Federated Decentralization
2019 May 7
Federation is a type of network decentralization. Let's explore types of networks. I'll be focusing on the internet, which is basically a huge network of computers (a network of networks) that connects each computer to each other computer through some number of links.
Some Terminology
Here are some words I'll be using.
node: A node[1] is a device (think computer) on a network.
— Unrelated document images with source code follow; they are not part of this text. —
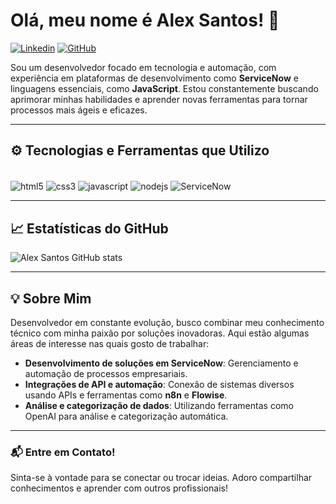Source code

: # Olá, meu nome é Alex Santos! 🙌

[![Linkedin](https://img.shields.io/badge/LinkedIn-0077B5?style=for-the-badge&logo=linkedin&logoColor=white)](https://www.linkedin.com/in/alexjpa/) 
[![GitHub](https://img.shields.io/github/followers/alexjpa?style=for-the-badge)](https://github.com/alexjpa)

Sou um desenvolvedor focado em tecnologia e automação, com experiência em plataformas de desenvolvimento como **ServiceNow** e linguagens essenciais, como **JavaScript**. Estou constantemente buscando aprimorar minhas habilidades e aprender novas ferramentas para tornar processos mais ágeis e eficazes.

---

## ⚙️ Tecnologias e Ferramentas que Utilizo
<div style="display: inline_block"><br />
<img align="center" alt="html5" src="https://img.shields.io/badge/HTML5-E34F26?style=for-the-badge&logo=html5&logoColor=white" />
<img align="center" alt="css3" src="https://img.shields.io/badge/CSS3-1572B6?style=for-the-badge&logo=css3&logoColor=white" />
<img align="center" alt="javascript" src="https://img.shields.io/badge/JavaScript-F7DF1E?style=for-the-badge&logo=javascript&logoColor=black" />
<img align="center" alt="nodejs" src="https://img.shields.io/badge/Node.js-43853D?style=for-the-badge&logo=node.js&logoColor=white" />
<img align="center" alt="ServiceNow" src="https://img.shields.io/badge/ServiceNow-5A29E4?style=for-the-badge&logo=servicenow&logoColor=white" />
</div>

---

## 📈 Estatísticas do GitHub
![Alex Santos GitHub stats](https://github-readme-stats.vercel.app/api?username=alexjpa&show_icons=true&theme=shadow_blue)

---

## 💡 Sobre Mim
Desenvolvedor em constante evolução, busco combinar meu conhecimento técnico com minha paixão por soluções inovadoras. Aqui estão algumas áreas de interesse nas quais gosto de trabalhar:

- **Desenvolvimento de soluções em ServiceNow**: Gerenciamento e automação de processos empresariais.
- **Integrações de API e automação**: Conexão de sistemas diversos usando APIs e ferramentas como **n8n** e **Flowise**.
- **Análise e categorização de dados**: Utilizando ferramentas como OpenAI para análise e categorização automática.

---

### 📬 Entre em Contato!
Sinta-se à vontade para se conectar ou trocar ideias. Adoro compartilhar conhecimentos e aprender com outros profissionais!
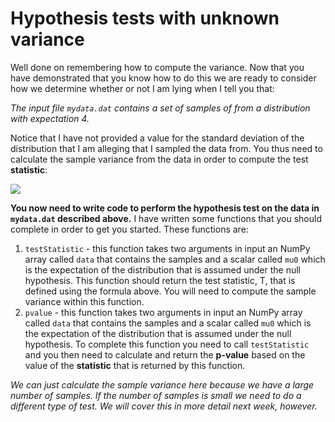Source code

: # Hypothesis tests with unknown variance

Well done on remembering how to compute the variance.  Now that you have demonstrated that you know how to do this we are ready to consider how we determine whether or not I am lying when I tell you that:

_The input file `mydata.dat` contains a set of samples of from a distribution with expectation 4._

Notice that I have not provided a value for the standard deviation of the distribution that I am alleging that I  sampled the data from.  You thus need to calculate the sample variance from the data in order to compute the test __statistic__:

![](https://render.githubusercontent.com/render/math?math=T=\frac{1}{\sigma\sqrt{n}}\sum_{i=1}^{n}(X_i-\mu_0))

__You now need to write code to perform the hypothesis test on the data in `mydata.dat` described above.__  I have written some functions that you should complete in order to get you started.  These functions are:

1. `testStatistic` - this function takes two arguments in input an NumPy array called `data` that contains the samples and a scalar called `mu0` which is the expectation of the distribution that is assumed under the null hypothesis.  This function should return the test statistic, T, that is defined using the formula above.  You will need to compute the sample variance within this function.
2. `pvalue` - this function takes two arguments in input an NumPy array called `data` that contains the samples and a scalar called `mu0` which is the expectation of the distribution that is assumed under the null hypothesis.  To complete this function you need to call `testStatistic` and you then need to calculate and return the __p-value__ based on the value of the __statistic__ that is returned by this function.

_We can just calculate the sample variance here because we have a large number of samples.  If the number of samples is small we need to do a different type of test.  We will cover this in more detail next week, however._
We'll be focusing here on different models for how nodes connect to each other.
server: From Wikipedia: "[A] server is a computer program or a device that provides functionality for other programs or devices, called 'clients'."
client: A client then is the program or device that connects to a server.
As an example, of the client-server relationship, when you visit a website, your web browser on your computer acts as a client and connects to a server - a computer owned by the website host, which sends you the page.
I'll be working here at an abstract level where when I say two nodes are directly connected, I mean they have a logical connection to each other. Data sent from A may pass through other relays on the way to B (A and B need not be physically connected), but A can abstractly connect directly to B.
In a real-world example, consider delivering a letter. Alice has a physical connection with Bob if Alice can hand a letter straight to Bob. On the other hand, consider Charlie and Dave who do not cross paths often but have mutual friends. Charlie has a logical connection to Dave if Charlie can have a friend deliver the letter to Dave. In this case, the friend acts as a relay, not an end-node in this relationship, and the letter is still sent "directly" from Charlie to Dave. It will become important to this metaphor that all mail must be signed for; thus, when I say Alice sends a letter to Bob, Alice must hand the letter to someone, and the letter must be handed to Bob, so he can sign for it. (Note, Alice need not be the person who hands the letter to Bob, but the letter can only be transferred by hand.) In this metaphor, mailboxes can't exist because all mail must be hand-delivered.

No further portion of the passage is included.